Rendered images with source text

<<<<

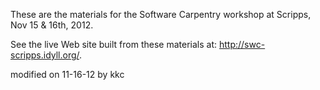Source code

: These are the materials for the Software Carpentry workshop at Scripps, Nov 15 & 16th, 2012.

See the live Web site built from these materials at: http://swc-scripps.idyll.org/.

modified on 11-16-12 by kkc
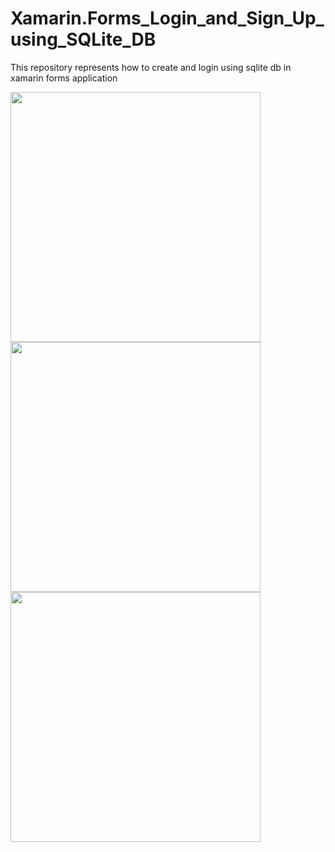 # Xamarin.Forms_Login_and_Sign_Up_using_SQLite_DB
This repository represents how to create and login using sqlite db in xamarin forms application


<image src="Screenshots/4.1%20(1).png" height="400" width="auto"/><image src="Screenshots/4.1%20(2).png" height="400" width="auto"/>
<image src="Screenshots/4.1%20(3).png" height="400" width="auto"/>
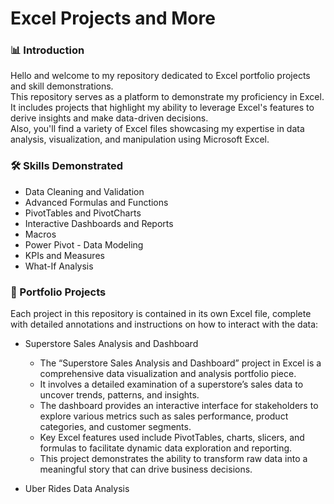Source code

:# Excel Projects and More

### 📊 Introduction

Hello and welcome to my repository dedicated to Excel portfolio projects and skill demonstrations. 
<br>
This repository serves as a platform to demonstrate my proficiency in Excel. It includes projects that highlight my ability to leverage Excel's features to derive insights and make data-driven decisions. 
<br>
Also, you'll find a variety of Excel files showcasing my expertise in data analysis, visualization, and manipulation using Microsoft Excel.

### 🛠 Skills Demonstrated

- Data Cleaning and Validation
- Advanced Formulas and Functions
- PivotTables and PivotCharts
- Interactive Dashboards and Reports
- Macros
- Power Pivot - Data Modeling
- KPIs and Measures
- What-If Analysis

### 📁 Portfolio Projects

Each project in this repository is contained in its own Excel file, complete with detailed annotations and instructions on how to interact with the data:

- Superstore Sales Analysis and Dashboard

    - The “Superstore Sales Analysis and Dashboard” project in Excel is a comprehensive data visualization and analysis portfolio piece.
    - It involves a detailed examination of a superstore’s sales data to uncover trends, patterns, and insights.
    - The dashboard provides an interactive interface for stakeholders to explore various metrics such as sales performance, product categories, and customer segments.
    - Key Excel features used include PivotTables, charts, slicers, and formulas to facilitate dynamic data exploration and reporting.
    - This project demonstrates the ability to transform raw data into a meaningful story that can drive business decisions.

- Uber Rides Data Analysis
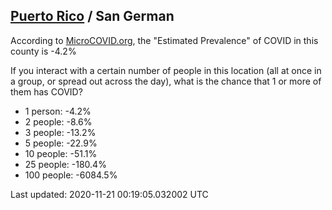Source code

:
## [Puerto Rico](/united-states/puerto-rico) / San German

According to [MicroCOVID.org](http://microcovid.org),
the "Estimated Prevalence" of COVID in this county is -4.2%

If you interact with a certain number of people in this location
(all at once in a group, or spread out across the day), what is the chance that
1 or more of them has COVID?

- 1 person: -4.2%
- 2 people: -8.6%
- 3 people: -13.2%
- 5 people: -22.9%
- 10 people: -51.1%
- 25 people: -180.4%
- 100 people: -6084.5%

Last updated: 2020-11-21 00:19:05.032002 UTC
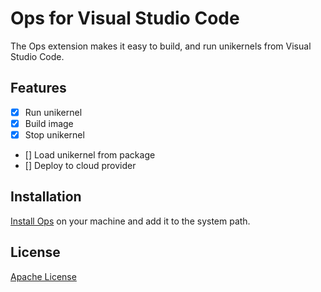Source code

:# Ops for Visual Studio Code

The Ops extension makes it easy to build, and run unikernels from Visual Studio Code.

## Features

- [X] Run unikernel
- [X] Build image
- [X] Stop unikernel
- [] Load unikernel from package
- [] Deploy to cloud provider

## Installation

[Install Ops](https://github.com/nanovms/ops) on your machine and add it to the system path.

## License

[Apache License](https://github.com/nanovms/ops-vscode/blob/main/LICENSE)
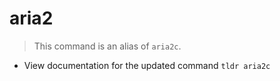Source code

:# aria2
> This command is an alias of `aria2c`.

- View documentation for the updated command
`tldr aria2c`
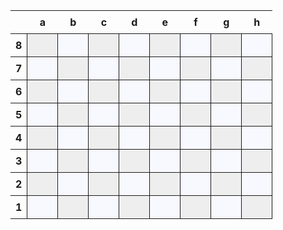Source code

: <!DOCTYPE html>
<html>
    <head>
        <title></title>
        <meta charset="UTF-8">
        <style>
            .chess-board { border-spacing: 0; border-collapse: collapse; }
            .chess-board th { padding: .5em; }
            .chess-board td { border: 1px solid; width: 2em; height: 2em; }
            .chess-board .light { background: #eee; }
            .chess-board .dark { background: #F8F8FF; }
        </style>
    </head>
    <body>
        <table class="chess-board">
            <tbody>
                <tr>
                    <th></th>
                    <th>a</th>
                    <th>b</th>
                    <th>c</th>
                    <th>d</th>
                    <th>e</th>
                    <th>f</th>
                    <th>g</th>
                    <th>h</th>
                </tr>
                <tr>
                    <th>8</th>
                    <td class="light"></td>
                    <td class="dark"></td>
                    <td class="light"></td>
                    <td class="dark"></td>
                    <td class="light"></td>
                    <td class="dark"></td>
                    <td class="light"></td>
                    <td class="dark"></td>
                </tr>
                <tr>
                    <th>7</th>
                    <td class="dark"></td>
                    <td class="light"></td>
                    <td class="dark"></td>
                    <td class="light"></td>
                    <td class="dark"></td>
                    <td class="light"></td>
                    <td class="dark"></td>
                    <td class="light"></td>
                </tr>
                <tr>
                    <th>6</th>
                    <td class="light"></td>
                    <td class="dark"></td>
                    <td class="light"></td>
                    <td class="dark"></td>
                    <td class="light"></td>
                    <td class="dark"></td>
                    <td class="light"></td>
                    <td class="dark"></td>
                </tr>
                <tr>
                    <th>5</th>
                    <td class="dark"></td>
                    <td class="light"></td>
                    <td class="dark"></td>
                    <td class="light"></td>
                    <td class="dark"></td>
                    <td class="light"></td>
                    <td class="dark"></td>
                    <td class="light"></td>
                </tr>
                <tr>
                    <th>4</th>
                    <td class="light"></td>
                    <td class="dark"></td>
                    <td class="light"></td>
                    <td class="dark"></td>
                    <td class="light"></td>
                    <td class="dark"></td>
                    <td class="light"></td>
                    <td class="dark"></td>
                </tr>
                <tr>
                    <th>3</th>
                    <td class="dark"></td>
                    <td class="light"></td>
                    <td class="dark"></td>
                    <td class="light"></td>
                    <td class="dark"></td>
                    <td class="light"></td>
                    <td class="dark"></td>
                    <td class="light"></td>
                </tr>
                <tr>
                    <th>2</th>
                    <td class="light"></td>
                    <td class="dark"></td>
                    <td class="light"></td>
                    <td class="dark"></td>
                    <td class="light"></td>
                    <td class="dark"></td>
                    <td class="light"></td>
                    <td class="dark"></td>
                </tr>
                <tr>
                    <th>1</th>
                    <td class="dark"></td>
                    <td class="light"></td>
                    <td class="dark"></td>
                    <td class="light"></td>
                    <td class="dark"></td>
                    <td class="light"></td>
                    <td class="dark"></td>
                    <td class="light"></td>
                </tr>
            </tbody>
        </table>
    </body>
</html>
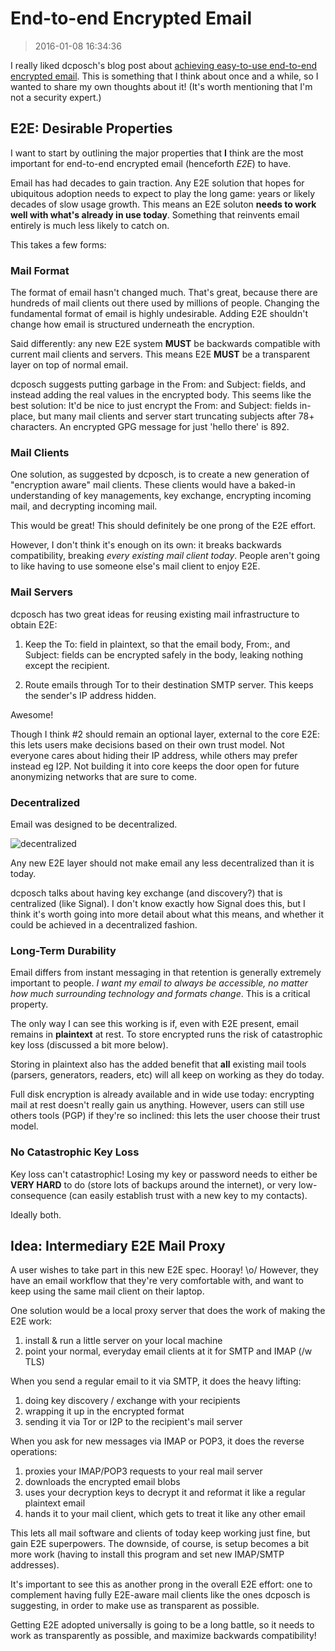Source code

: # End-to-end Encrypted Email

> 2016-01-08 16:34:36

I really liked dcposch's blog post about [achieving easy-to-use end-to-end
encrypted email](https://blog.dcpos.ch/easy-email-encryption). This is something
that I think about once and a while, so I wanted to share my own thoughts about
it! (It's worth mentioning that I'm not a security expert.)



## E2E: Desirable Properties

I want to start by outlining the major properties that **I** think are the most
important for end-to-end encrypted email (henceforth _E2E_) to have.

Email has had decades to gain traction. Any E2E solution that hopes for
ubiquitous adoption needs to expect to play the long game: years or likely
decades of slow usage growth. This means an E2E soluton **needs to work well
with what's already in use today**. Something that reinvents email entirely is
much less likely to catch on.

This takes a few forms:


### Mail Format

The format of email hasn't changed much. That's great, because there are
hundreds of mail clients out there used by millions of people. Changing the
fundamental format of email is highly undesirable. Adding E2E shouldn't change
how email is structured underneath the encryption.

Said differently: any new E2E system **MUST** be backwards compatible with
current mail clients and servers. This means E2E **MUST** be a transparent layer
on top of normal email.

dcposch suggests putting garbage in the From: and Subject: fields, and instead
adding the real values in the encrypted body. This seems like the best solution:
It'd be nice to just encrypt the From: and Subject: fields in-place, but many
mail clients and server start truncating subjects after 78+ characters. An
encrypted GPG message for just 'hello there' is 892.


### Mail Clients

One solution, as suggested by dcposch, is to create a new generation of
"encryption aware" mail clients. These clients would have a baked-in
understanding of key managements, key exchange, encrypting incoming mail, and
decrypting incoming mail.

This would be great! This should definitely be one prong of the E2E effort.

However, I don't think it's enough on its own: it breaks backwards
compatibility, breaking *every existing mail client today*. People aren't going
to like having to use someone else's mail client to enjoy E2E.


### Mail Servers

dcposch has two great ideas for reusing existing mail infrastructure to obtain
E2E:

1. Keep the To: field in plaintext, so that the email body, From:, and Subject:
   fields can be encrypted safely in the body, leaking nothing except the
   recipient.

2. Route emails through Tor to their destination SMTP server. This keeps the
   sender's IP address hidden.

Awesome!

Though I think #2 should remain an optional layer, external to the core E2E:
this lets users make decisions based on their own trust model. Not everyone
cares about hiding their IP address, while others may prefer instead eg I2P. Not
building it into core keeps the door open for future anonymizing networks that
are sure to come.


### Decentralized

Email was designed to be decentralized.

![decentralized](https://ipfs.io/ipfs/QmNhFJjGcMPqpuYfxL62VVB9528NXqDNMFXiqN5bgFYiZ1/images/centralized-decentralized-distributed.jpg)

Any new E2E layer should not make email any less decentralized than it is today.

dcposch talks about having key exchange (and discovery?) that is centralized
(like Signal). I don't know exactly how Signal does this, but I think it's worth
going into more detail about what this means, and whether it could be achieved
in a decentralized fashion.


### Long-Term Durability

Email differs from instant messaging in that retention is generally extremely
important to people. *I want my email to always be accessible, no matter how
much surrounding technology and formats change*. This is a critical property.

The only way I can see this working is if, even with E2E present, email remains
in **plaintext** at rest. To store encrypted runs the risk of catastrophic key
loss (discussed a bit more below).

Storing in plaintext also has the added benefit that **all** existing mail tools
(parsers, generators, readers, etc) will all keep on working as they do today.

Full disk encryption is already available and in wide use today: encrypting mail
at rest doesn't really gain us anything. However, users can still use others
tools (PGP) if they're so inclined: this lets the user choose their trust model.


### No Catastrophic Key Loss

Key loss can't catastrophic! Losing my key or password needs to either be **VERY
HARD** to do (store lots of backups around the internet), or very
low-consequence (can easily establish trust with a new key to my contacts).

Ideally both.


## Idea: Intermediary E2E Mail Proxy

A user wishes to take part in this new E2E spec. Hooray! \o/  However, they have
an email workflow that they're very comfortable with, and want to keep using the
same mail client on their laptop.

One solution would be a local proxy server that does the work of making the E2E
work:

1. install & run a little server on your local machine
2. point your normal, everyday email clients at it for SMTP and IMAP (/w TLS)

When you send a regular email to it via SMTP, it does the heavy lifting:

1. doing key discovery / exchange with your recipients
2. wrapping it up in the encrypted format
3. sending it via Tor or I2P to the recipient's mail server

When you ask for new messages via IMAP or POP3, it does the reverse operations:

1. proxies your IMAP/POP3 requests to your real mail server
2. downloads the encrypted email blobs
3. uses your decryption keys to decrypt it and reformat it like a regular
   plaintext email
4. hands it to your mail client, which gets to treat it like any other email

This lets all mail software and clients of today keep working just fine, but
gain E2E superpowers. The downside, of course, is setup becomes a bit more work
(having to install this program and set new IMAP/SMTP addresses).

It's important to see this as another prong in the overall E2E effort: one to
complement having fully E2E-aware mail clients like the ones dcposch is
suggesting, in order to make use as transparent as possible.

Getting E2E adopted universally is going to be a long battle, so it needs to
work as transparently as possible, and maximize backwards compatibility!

>>>>

> **ACTIVITY**
Say how many lines of the preceding data include the word "your". The number is the whole answer.

> **RESULT BELOW**
7